Le Parquet requiert la prison à vie

La parquetière Ramatoulaye Ly Ndiaye dira que l’accusé n’a pas de contradicteur. ‘’Celui qui devait le faire a été réduit au silence par lui-même’’. Soutenant que le sieur Barry est réputé être quelqu’un de violent dans le quartier, elle a poursuivi qu’en ‘’aucun moment des faits, la victime, mince et gringalet, ne pouvait constituer un danger pour lui et pour sa famille. Il n’y a eu aucune bagarre entre lui et la victime. L’accusé n’a pas fait amende honorable. Il n’a pas regretté son acte’’. De plus, a précisé le Parquet, le père de l’accusé n’envisageait pas de poursuites judiciaires contre le défunt. Sur ce, Ramatoulaye Ly Ndiaye a dit que les arguments développés par l’accusé ne sauraient prospérer. Elle a requis les travaux forcés à perpétuité.

Mais la défense a soutenu que rien ne prouve qu’en donnant la mort, l’accusé avait prémédité son acte. Les avocats ont demandé la disqualification des faits reprochés à Barry en coups et blessures volontaires ayant entraîné la mort sans l’intention de la donner.
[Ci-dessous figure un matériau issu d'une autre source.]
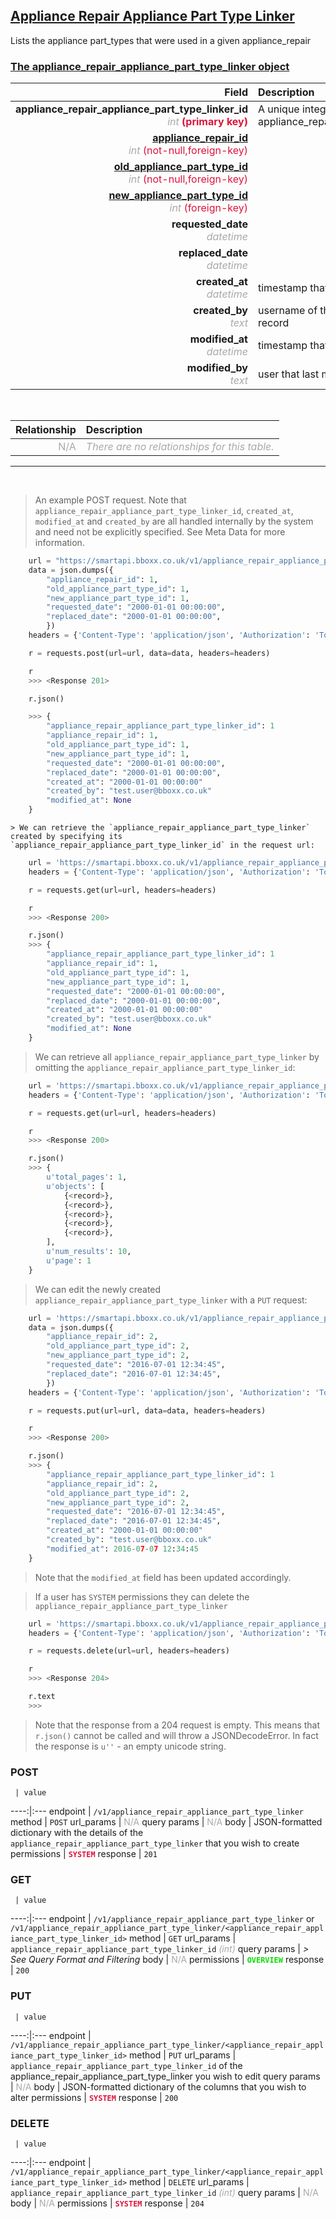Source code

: ## <u>Appliance Repair Appliance Part Type Linker</u>
Lists the appliance part_types that were used in a given appliance_repair


### <u>The appliance_repair_appliance_part_type_linker object</u>

Field | Description
------:|:------------
__appliance_repair_appliance_part_type_linker_id__ <br><font color="DarkGray">_int_</font> <font color="Crimson">__(primary key)__</font> | A unique integer identifier for each appliance_repair_appliance_part_type_linker.
__<a href="/#appliance-repair">appliance_repair_id</a>__ <br><font color="DarkGray">_int_</font> <font color="Crimson">(not-null,foreign-key)</font> | 
__<a href="/#old-appliance-part-type">old_appliance_part_type_id</a>__ <br><font color="DarkGray">_int_</font> <font color="Crimson">(not-null,foreign-key)</font> | 
__<a href="/#new-appliance-part-type">new_appliance_part_type_id</a>__ <br><font color="DarkGray">_int_</font> <font color="Crimson">(foreign-key)</font> | 
__requested_date__ <br><font color="DarkGray">_datetime_</font> <font color="Crimson"></font> | 
__replaced_date__ <br><font color="DarkGray">_datetime_</font> <font color="Crimson"></font> | 
__created_at__  <br><font color="DarkGray">_datetime_</font> | timestamp that the record was created at
__created_by__  <br><font color="DarkGray">_text_</font>| username of the user who created the record
__modified_at__ <br><font color="DarkGray">_datetime_</font>| timestamp that the record was last modified
__modified_by__ <br><font color="DarkGray">_text_</font>| user that last modified the record

<br>

Relationship | Description
-------------:|:------------
<font color="DarkGray">N/A</font> | <font color="DarkGray">_There are no relationships for this table._</font>

<hr>
<br>

> An example POST request. Note that `appliance_repair_appliance_part_type_linker_id`, `created_at`, `modified_at` and `created_by` are all handled internally by the system and need not be explicitly specified. See Meta Data for more information.

```python
    url = "https://smartapi.bboxx.co.uk/v1/appliance_repair_appliance_part_type_linker"
    data = json.dumps({
		"appliance_repair_id": 1,
		"old_appliance_part_type_id": 1,
		"new_appliance_part_type_id": 1,
		"requested_date": "2000-01-01 00:00:00",
		"replaced_date": "2000-01-01 00:00:00",
		})
    headers = {'Content-Type': 'application/json', 'Authorization': 'Token token=A_VALID_TOKEN'}

    r = requests.post(url=url, data=data, headers=headers)

    r
    >>> <Response 201>

    r.json()

    >>> {
		"appliance_repair_appliance_part_type_linker_id": 1
		"appliance_repair_id": 1,
		"old_appliance_part_type_id": 1,
		"new_appliance_part_type_id": 1,
		"requested_date": "2000-01-01 00:00:00",
		"replaced_date": "2000-01-01 00:00:00",
		"created_at": "2000-01-01 00:00:00"
		"created_by": "test.user@bboxx.co.uk"
		"modified_at": None
	}
```

    > We can retrieve the `appliance_repair_appliance_part_type_linker` created by specifying its `appliance_repair_appliance_part_type_linker_id` in the request url:

```python
    url = 'https://smartapi.bboxx.co.uk/v1/appliance_repair_appliance_part_type_linker/1'
    headers = {'Content-Type': 'application/json', 'Authorization': 'Token token=A_VALID_TOKEN'}

    r = requests.get(url=url, headers=headers)

    r
    >>> <Response 200>

    r.json()
    >>> {
		"appliance_repair_appliance_part_type_linker_id": 1
		"appliance_repair_id": 1,
		"old_appliance_part_type_id": 1,
		"new_appliance_part_type_id": 1,
		"requested_date": "2000-01-01 00:00:00",
		"replaced_date": "2000-01-01 00:00:00",
		"created_at": "2000-01-01 00:00:00"
		"created_by": "test.user@bboxx.co.uk"
		"modified_at": None
	}
```

> We can retrieve all `appliance_repair_appliance_part_type_linker` by omitting the `appliance_repair_appliance_part_type_linker_id`:

```python
    url = 'https://smartapi.bboxx.co.uk/v1/appliance_repair_appliance_part_type_linker'
    headers = {'Content-Type': 'application/json', 'Authorization': 'Token token=A_VALID_TOKEN'}

    r = requests.get(url=url, headers=headers)

    r
    >>> <Response 200>

    r.json()
    >>> {
        u'total_pages': 1,
        u'objects': [
            {<record>},
            {<record>},
            {<record>},
            {<record>},
            {<record>},
        ],
        u'num_results': 10,
        u'page': 1
    }
```

> We can edit the newly created `appliance_repair_appliance_part_type_linker` with a `PUT` request:

```python
    url = 'https://smartapi.bboxx.co.uk/v1/appliance_repair_appliance_part_type_linker/1'
    data = json.dumps({
		"appliance_repair_id": 2,
		"old_appliance_part_type_id": 2,
		"new_appliance_part_type_id": 2,
		"requested_date": "2016-07-01 12:34:45",
		"replaced_date": "2016-07-01 12:34:45",
		})
    headers = {'Content-Type': 'application/json', 'Authorization': 'Token token=A_VALID_TOKEN'}

    r = requests.put(url=url, data=data, headers=headers)

    r
    >>> <Response 200>

    r.json()
    >>> {
		"appliance_repair_appliance_part_type_linker_id": 1
		"appliance_repair_id": 2,
		"old_appliance_part_type_id": 2,
		"new_appliance_part_type_id": 2,
		"requested_date": "2016-07-01 12:34:45",
		"replaced_date": "2016-07-01 12:34:45",
		"created_at": "2000-01-01 00:00:00"
		"created_by": "test.user@bboxx.co.uk"
		"modified_at": 2016-07-07 12:34:45
	}
```
> Note that the `modified_at` field has been updated accordingly.

> If a user has `SYSTEM` permissions they can delete the `appliance_repair_appliance_part_type_linker`

```python
    url = 'https://smartapi.bboxx.co.uk/v1/appliance_repair_appliance_part_type_linker/1'
    headers = {'Content-Type': 'application/json', 'Authorization': 'Token token=A_VALID_TOKEN'}

    r = requests.delete(url=url, headers=headers)

    r
    >>> <Response 204>

    r.text
    >>>
```
> Note that the response from a 204 request is empty. This means that `r.json()` cannot be called and will throw a JSONDecodeError. In fact the response is `u''` - an empty unicode string.



### POST
     | value
 ----:|:---
endpoint | `/v1/appliance_repair_appliance_part_type_linker`
method | `POST`
url_params | <font color="DarkGray">N/A</font>
query params | <font color="DarkGray">N/A</font>
body | JSON-formatted dictionary with the details of the `appliance_repair_appliance_part_type_linker` that you wish to create
permissions | <font color="Crimson">__`SYSTEM`__</font>
response | `201`

### GET
     | value
 ----:|:---
endpoint | `/v1/appliance_repair_appliance_part_type_linker` or `/v1/appliance_repair_appliance_part_type_linker/<appliance_repair_appliance_part_type_linker_id>`
method | `GET`
url_params | `appliance_repair_appliance_part_type_linker_id` <font color="DarkGray">_(int)_</font>
query params | *> See Query Format and Filtering*
body | <font color="DarkGray">N/A</font>
permissions | <font color="Jade">__`OVERVIEW`__</font>
response | `200`

### PUT
     | value
 ----:|:---
endpoint | `/v1/appliance_repair_appliance_part_type_linker/<appliance_repair_appliance_part_type_linker_id>`
method | `PUT`
url_params | `appliance_repair_appliance_part_type_linker_id` of the appliance_repair_appliance_part_type_linker you wish to edit
query params | <font color="DarkGray">N/A</font>
body | JSON-formatted dictionary of the columns that you wish to alter
permissions | <font color="Crimson">__`SYSTEM`__</font>
response | `200`

### DELETE
     | value
 ----:|:---
endpoint | `/v1/appliance_repair_appliance_part_type_linker/<appliance_repair_appliance_part_type_linker_id>`
method | `DELETE`
url_params | `appliance_repair_appliance_part_type_linker_id` <font color="DarkGray">_(int)_</font>
query params | <font color="DarkGray">N/A</font>
body | <font color="DarkGray">N/A</font>
permissions | <font color="Crimson">__`SYSTEM`__</font>
response | `204`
Ils ont également demandé au juge de faire bénéficier leur client des circonstances atténuantes, car ‘’c’est un père de famille qui n’a jamais eu maille à partir avec la justice et que c’était un accident’’. Tout en demandant à la Chambre criminelle de ‘’s’écarter du sentier de l’émotion qui éloigne de la vérité’’. L’affaire sera vidée le 21 mars prochain.